Hello,
is it possible to have wide memory access without declaring the buffer as float4? Does anybody know?
I have a kernel similar to this:
__kernel void test(__global float* uav0)
{
int r = get_global_id(0);
uav0
uav0[r+1] = 0;
uav0[r+2] = 0;
uav0[r+3] = 0;
}
The assembler code generated from this doesn't look very optimal. For each memory access, it has one tbuffer_store_format_x instruction. I could work around this by declaring the buffer float4, but I don't want to do that. From what I understand, the program would be considerably faster if the memory was written with one single tbuffer_store_format_xyzw instruction, even if the index is not guaranteed to be aligned. Is there a way to enforce this? I am surprised that the compiler is not able to optimize this on its own.
Thanks for any help
Ingo Josopait
Solved! Go to Solution.
Would it help if every thread wrote different addresses instead of overlapping? I.e.
r = get_global_id(0)*4;
I have similar code for loading 4 single uints from global memory, and that is nicely packed by the compiler.

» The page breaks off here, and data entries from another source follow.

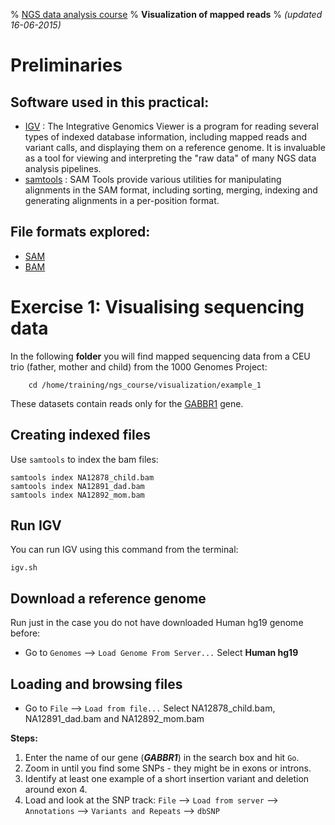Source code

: % [NGS data analysis course](http://ngscourse.github.io/)
% __Visualization of mapped reads__
% _(updated 16-06-2015)_

<!-- COMMON LINKS HERE -->

[IGV]: http://www.broadinstitute.org/igv/home "IGV"
[Samtools]: http://samtools.sourceforge.net/ "samtools"


Preliminaries
================================================================================


Software used in this practical:
--------------------------------

- [IGV] : The Integrative Genomics Viewer is a program for reading several types of indexed database information, including mapped reads and variant calls, and displaying them on a reference genome. It is invaluable as a tool for viewing and interpreting the "raw data" of many NGS data analysis pipelines.
- [samtools] : SAM Tools provide various utilities for manipulating alignments in the SAM format, including sorting, merging, indexing and generating alignments in a per-position format.


File formats explored:
----------------------

- [SAM](http://samtools.sourceforge.net/SAMv1.pdf)
- [BAM](http://www.broadinstitute.org/igv/bam)


Exercise 1: Visualising sequencing data
================================================================================

In the following **folder** you will find mapped sequencing data from a CEU trio (father, mother and child) from the 1000 Genomes Project:

<!--    cd /home/participant/Desktop/Course_Materials/visualization/example_1 -->

	    cd /home/training/ngs_course/visualization/example_1

These datasets contain reads only for the [GABBR1](http://www.ensembl.org/Homo_sapiens/Gene/Summary?db=core;g=ENSG00000204681;r=6:29523406-29601753) gene.

Creating indexed files
--------------------------------------------------------------------------------

Use ``samtools`` to index the bam files:

    samtools index NA12878_child.bam
    samtools index NA12891_dad.bam
    samtools index NA12892_mom.bam


Run IGV
--------------------------------------------------------------------------------

You can run IGV using this command from the terminal:

    igv.sh

<!-- or you can also use the link in your Desktop. -->


Download a reference genome
--------------------------------------------------------------------------------

Run just in the case you do not have downloaded Human hg19 genome before:

- Go to ``Genomes`` --> ``Load Genome From Server...``
Select **Human hg19**

    
Loading and browsing files
--------------------------------------------------------------------------------

- Go to ``File`` --> ``Load from file...``
Select NA12878_child.bam, NA12891_dad.bam and NA12892_mom.bam

**Steps:**

1. Enter the name of our gene (_**GABBR1**_) in the search box and hit ``Go``.
2. Zoom in until you find some SNPs - they might be in exons or introns.
3. Identify at least one example of a short insertion variant and deletion around exon 4.
4. Load and look at the SNP track: ``File`` --> ``Load from server`` --> ``Annotations`` --> ``Variants and Repeats`` --> ``dbSNP``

You can also use vstore to explicitly write a number of bytes. e.g.
vstore4( (float4)0, r, uav0);
(Though I'm not certain if you can use a constant for the first parameter ... - give it a try)
Set the values before hand in the buffer since they are constants?...
Use float2? ...
Would it help if every thread wrote different addresses instead of overlapping? I.e.
r = get_global_id(0)*4;
I have similar code for loading 4 single uints from global memory, and that is nicely packed by the compiler.
You can also use vstore to explicitly write a number of bytes. e.g.
vstore4( (float4)0, r, uav0);
(Though I'm not certain if you can use a constant for the first parameter ... - give it a try)
Thanks Bdot!
I meant non-overlapping memory writes. My mistake.
With
r = get_global_id(0)*4;
the compiler does actually optimize the code nicely. However, if the address is more complex than in this simple test case and the compiler cannot infer that the access is non-overlapping, then it won't pack the memory access anymore. So I think I will use vstore4 instead, which seems to do what I want.
maybe to store/load float4 is needed to have aligned address.
Have you considered using async_work_group_copy()? I know it's for copying between local and global addresses, so maybe you need to create some local temp variable, but it's worth a shot to see if the compiler will optimize better with it.